Some things are best learned through experience.
The horror and frustration of them is a far more valuable lesson than the actual knowledge if read from a book. Losing data is one such lesson and there is really no way to make light of that event.
One of the horrors of losing data is that it can affect anyone.
Another such lesson, though, only affects network managers. Only plagues those who are responsible for the smooth operation of the network and the reliable access of resources for their users.
What makes this issue so insidious is that it is not obvious and it can plague the most well-prepared individuals; even more so those who are learning the eddies of troubles that managing a network can bring.
Imagine, if you will, a basic network built of the most basic networking equipment.
A network that is working perfectly and reliably. A network that maintains access to the core resources used by all of the users and which allows them to pass through to the outside world for general internet access. Imaging this should be no special task because, as you read these very words, you are using such a network or you used such a network to gain access to them. Such a network is seamless and the users make no notice of it just as they make no notice of the hallways or streets that they use until there is a problem.

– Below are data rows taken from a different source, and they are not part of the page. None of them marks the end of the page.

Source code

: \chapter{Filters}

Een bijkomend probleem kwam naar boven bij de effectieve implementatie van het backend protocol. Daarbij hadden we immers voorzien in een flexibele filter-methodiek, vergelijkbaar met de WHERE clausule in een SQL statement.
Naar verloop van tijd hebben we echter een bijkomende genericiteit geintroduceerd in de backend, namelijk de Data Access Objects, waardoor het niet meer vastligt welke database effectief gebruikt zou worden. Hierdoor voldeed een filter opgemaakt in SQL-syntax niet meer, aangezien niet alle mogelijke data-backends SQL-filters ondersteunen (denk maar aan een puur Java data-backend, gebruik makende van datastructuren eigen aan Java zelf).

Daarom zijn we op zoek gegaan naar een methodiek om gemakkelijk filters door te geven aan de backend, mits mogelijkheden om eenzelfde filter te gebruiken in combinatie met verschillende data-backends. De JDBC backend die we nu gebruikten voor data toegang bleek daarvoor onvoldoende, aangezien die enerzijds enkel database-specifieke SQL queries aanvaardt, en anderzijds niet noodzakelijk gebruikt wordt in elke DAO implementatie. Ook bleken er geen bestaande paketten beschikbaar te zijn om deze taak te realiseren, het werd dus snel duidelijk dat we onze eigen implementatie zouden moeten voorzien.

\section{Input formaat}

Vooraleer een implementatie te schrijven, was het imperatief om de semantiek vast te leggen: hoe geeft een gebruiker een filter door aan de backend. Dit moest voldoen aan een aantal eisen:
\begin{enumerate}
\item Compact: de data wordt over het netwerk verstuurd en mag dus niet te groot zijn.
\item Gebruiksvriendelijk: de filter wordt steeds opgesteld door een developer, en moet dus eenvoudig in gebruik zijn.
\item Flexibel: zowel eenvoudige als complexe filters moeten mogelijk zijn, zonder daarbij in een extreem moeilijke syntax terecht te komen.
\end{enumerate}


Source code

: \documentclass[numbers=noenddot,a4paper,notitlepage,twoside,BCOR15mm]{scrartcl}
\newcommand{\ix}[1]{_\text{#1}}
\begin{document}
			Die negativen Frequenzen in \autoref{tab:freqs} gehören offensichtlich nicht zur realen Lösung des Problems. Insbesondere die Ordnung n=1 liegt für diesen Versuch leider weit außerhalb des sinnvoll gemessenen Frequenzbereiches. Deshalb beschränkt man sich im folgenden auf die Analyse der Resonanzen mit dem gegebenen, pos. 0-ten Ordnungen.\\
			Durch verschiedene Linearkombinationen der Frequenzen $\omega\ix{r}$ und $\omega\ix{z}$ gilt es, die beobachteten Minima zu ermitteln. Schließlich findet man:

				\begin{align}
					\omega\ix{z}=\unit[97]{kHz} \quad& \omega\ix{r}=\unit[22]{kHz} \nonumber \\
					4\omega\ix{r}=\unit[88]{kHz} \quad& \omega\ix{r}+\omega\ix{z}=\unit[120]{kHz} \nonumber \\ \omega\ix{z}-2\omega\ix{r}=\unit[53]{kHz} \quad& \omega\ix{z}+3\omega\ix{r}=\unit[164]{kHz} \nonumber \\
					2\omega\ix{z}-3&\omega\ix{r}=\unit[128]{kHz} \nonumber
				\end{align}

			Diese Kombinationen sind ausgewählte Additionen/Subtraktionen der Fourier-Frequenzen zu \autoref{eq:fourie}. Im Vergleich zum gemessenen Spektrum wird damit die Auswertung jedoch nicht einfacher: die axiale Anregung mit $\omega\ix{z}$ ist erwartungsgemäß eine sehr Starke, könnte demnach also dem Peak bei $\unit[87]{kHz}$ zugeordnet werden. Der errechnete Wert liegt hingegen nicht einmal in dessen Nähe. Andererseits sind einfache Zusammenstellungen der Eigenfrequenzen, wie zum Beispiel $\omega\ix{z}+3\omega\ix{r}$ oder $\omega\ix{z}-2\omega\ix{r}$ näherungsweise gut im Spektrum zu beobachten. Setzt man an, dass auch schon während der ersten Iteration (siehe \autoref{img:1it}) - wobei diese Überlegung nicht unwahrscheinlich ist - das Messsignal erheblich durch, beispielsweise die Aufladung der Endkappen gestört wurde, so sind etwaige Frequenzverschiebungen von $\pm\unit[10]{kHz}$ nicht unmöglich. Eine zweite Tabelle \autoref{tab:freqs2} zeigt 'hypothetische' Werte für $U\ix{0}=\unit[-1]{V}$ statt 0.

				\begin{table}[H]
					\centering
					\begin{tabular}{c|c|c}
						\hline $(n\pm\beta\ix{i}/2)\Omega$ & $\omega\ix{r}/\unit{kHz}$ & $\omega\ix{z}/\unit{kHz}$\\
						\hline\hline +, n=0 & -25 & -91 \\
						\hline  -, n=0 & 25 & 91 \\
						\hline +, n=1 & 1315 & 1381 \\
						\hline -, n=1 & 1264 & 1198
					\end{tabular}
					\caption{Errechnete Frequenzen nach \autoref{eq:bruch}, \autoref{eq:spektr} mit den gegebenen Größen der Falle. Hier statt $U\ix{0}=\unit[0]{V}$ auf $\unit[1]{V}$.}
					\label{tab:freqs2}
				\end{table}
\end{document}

The first indicator that I had that there was a problem was a routine helpdesk request. One of my users was unable to log on to the computer. Investigating the issue yielded a message that, at first glance, seemed a bit odd for my network but which was in the realm of possibility: an IP conflict.

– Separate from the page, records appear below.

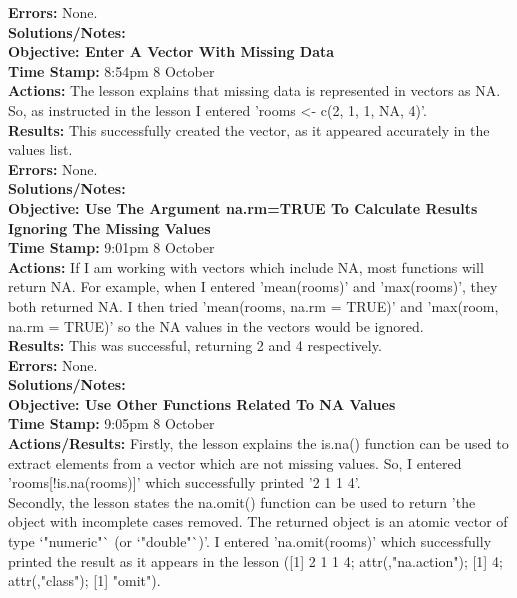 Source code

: \documentclass{article}
\begin{document}
\begin{FlushLeft}
\textbf{Errors:} None.\\
\textbf{Solutions/Notes:}\\
\vspace{5mm}
\textbf{Objective: Enter A Vector With Missing Data}\\ 
\textbf{Time Stamp:} 8:54pm 8 October\\
\textbf{Actions:} The lesson explains that missing data is represented in vectors as NA. So, as instructed in the lesson I entered 'rooms \textless - c(2, 1, 1, NA, 4)'. \\
\textbf{Results:} This successfully created the vector, as it appeared accurately in the values list.\\
\textbf{Errors:} None.\\
\textbf{Solutions/Notes:}\\
\vspace{5mm}
\textbf{Objective: Use The Argument na.rm=TRUE To Calculate Results Ignoring The Missing Values}\\ 
\textbf{Time Stamp:} 9:01pm 8 October\\
\textbf{Actions:} If I am working with vectors which include NA, most functions will return NA. For example, when I entered 'mean(rooms)' and 'max(rooms)', they both returned NA. I then tried 'mean(rooms, na.rm = TRUE)' and 'max(room, na.rm = TRUE)' so the NA values in the vectors would be ignored.\\
\textbf{Results:} This was successful, returning 2 and 4 respectively.\\
\textbf{Errors:} None.\\
\textbf{Solutions/Notes:}\\
\vspace{5mm}
\textbf{Objective: Use Other Functions Related To NA Values}\\ 
\textbf{Time Stamp:} 9:05pm 8 October\\
\textbf{Actions/Results:} Firstly, the lesson explains the is.na() function can be used to extract elements from a vector which are not missing values. So, I entered 'rooms[!is.na(rooms)]' which successfully printed '2 1 1 4'.\\
Secondly, the lesson states the na.omit() function can be used to return 'the object with incomplete cases removed. The returned object is an atomic vector of type `"numeric"` (or `"double"`)'. I entered 'na.omit(rooms)' which successfully printed the result as it appears in the lesson ([1] 2 1 1 4; attr(,"na.action"); [1] 4; attr(,"class"); [1] "omit").\\

\end{FlushLeft}
\end{document}
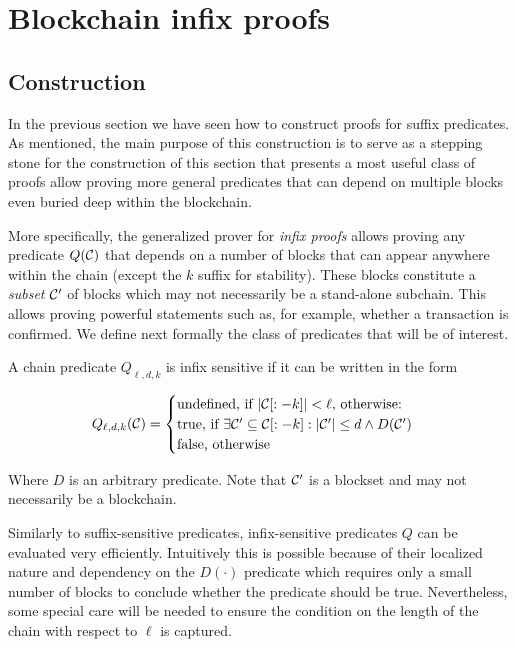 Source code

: \section{Blockchain infix proofs}
\label{sec:infix}

\subsection{Construction}

In the previous section we have seen how to construct proofs for suffix
predicates. As mentioned, the main purpose of this construction is to serve as a
stepping stone for the construction of this section that presents a most useful
class of proofs allow proving more general predicates that can depend on
multiple blocks even buried deep within the blockchain.

More specifically, the generalized prover for \textit{infix proofs} allows
proving any predicate $Q(\mathcal{C})$ that depends on a number of blocks that can
appear anywhere within the chain (except the $k$ suffix for stability). These
blocks constitute a \textit{subset} $\mathcal{C}'$ of blocks which may not
necessarily be a stand-alone subchain. This allows proving powerful statements
such as, for example, whether a transaction is confirmed. We define next
formally the class of predicates that will be of interest.

\begin{definition}
\label{def:infix}
A chain predicate $Q_{\ell,d,k}$ is \textnormal{infix sensitive} if it can be
written in the form

$$
Q_{\ell,d,k}(\mathcal{C}) =
\begin{cases}
  \text{undefined, if } |\mathcal{C}[:-k]| < \ell \text{, otherwise:}\\
  \text{true, if }
    \exists \mathcal{C}' \subseteq \mathcal{C}[:-k]: |\mathcal{C}'| \leq d \land D(\mathcal{C}')\\
  \text{false, otherwise}
\end{cases}
$$

Where $D$ is an arbitrary predicate. Note that $\mathcal{C}'$ is a blockset and may
not necessarily be a blockchain.
\end{definition}

Similarly to suffix-sensitive predicates, infix-sensitive predicates $Q$ can be
evaluated very efficiently. Intuitively this is possible because of their
localized nature and dependency on the $D(\cdot)$ predicate which requires only
a small number of blocks to conclude whether the predicate should be true.
Nevertheless, some special care will be needed to ensure the condition on the
length  of the chain with respect to $\ell$ is captured.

The users could not access the network because the workstation had been shut off from the network because it had an identical address to another workstation. A simple reboot solved this problem and I verified that the workstation was getting its address from the network itself, as intended. I made a note of the address and began my investigation.

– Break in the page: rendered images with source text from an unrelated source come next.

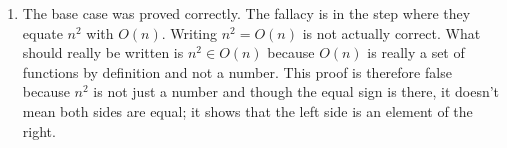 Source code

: \begin{enumerate}[1.]
\begin{itemize}
\begin{proof}
	\end{proof}
	\end{itemize}
	
\item The base case was proved correctly. The fallacy is in the step where they equate $n^2$ with $O(n)$. Writing $n^2=O(n)$ is not actually correct. What should really be written is $n^2 \in O(n)$ because $O(n)$ is really a set of functions by definition and not a number. This proof is therefore false because $n^2$ is not just a number and though the equal sign is there, it doesn't mean both sides are equal; it shows that the left side is an element of the right.

\end{enumerate}
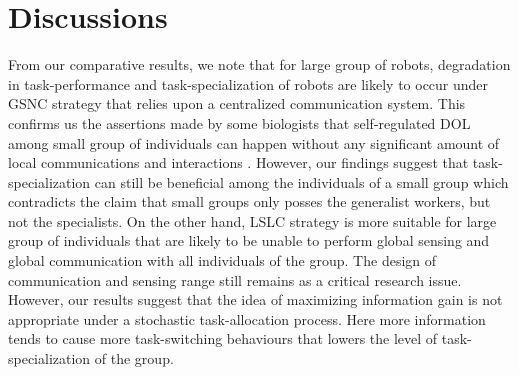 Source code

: \documentclass[journal]{IEEEtran}
\begin{document}
\section{Discussions}
\label{sec:discuss}
\vspace*{-0.2cm}
From our comparative results, we note that for large group of robots,  degradation in  task-performance and task-specialization of robots are likely to occur  under GSNC strategy that relies upon a centralized communication system. This confirms us the assertions made by some biologists that self-regulated DOL among small group of individuals can happen without any significant amount of local communications and interactions \cite{Garnier+2007}. However, our findings suggest that task-specialization can still be beneficial among the individuals of a small group which contradicts the claim that small groups only posses the generalist workers, but not the specialists.
On the other hand, LSLC strategy is more suitable for large group of individuals that are likely to be unable to perform global sensing and global communication with all individuals of the group. The design of communication and sensing range still remains as a critical research issue. However, our results suggest that the idea of maximizing information gain is not appropriate under a stochastic task-allocation process. Here more information tends to cause more task-switching behaviours that lowers the level of task-specialization of the group. %
\end{document}

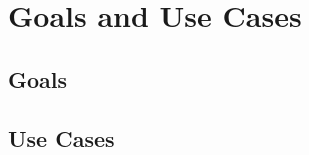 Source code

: \chapter{Goals and Use Cases}
\label{ch:Goals and Use Cases}


\section{Goals}

\section{Use Cases}
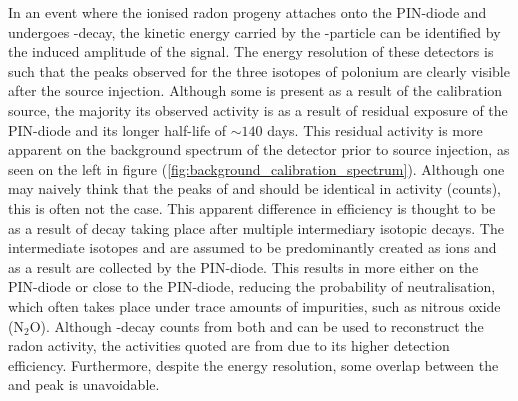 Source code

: In an event where the ionised radon progeny attaches onto the PIN-diode and undergoes \alpha{}-decay, the kinetic energy carried by the \alpha{}-particle can be identified by the induced amplitude of the signal. The energy resolution of these detectors is such that the peaks observed for the three isotopes of polonium are clearly visible after the source injection. Although some \PoTOZ{} is present as a result of the calibration source, the majority its observed activity is as a result of residual exposure of the PIN-diode and its longer half-life of $\sim140$ days. This residual activity is more apparent on the background spectrum of the detector prior to source injection, as seen on the left in figure (\ref{fig:background_calibration_spectrum}). Although one may naively think that the peaks of \PoTOF{} and \PoTOF{} should be identical in activity (counts), this is often not the case. This apparent difference in efficiency is thought to be as a result of \PoTOF{} decay taking place after multiple intermediary isotopic decays. The intermediate isotopes \PbTOF{} and \BiTOE{} are assumed to be predominantly created as ions and as a result are collected by the PIN-diode. This results in more \PbTOF{} either on the PIN-diode or close to the PIN-diode, reducing the probability of neutralisation, which often takes place under trace amounts of impurities, such as nitrous oxide (N$_{2}$O). Although \alpha{}-decay counts from both \PoTOE{} and \PoTOF{} can be used to reconstruct the radon activity, the activities quoted are from \PoTOF{} due to its higher detection efficiency. Furthermore, despite the energy resolution, some overlap between the \PoTOE{} and \PoTOZ{} peak is unavoidable.
%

I checked my sheet of static addresses and found no matches.
I checked all of the devices that were supposed to have static addresses and they all had the addresses they were supposed to have.
I noted other machines around the building and none of them were having an issue.
I chalked the issue up to a random fluke and continued on.
Until another user informed me of the same problem the following morning.
And another.
And another.
And then several more.
I knew, then, that I had a serious problem on my hands but I had no idea what it could be.
I also knew that I had a limited window to find and solve the problem before my professional reputation was damaged and my "personal capital" in the organization would be completely and totally, and irrevocably, spent.
I examined the problem and found no inherent and obvious cause.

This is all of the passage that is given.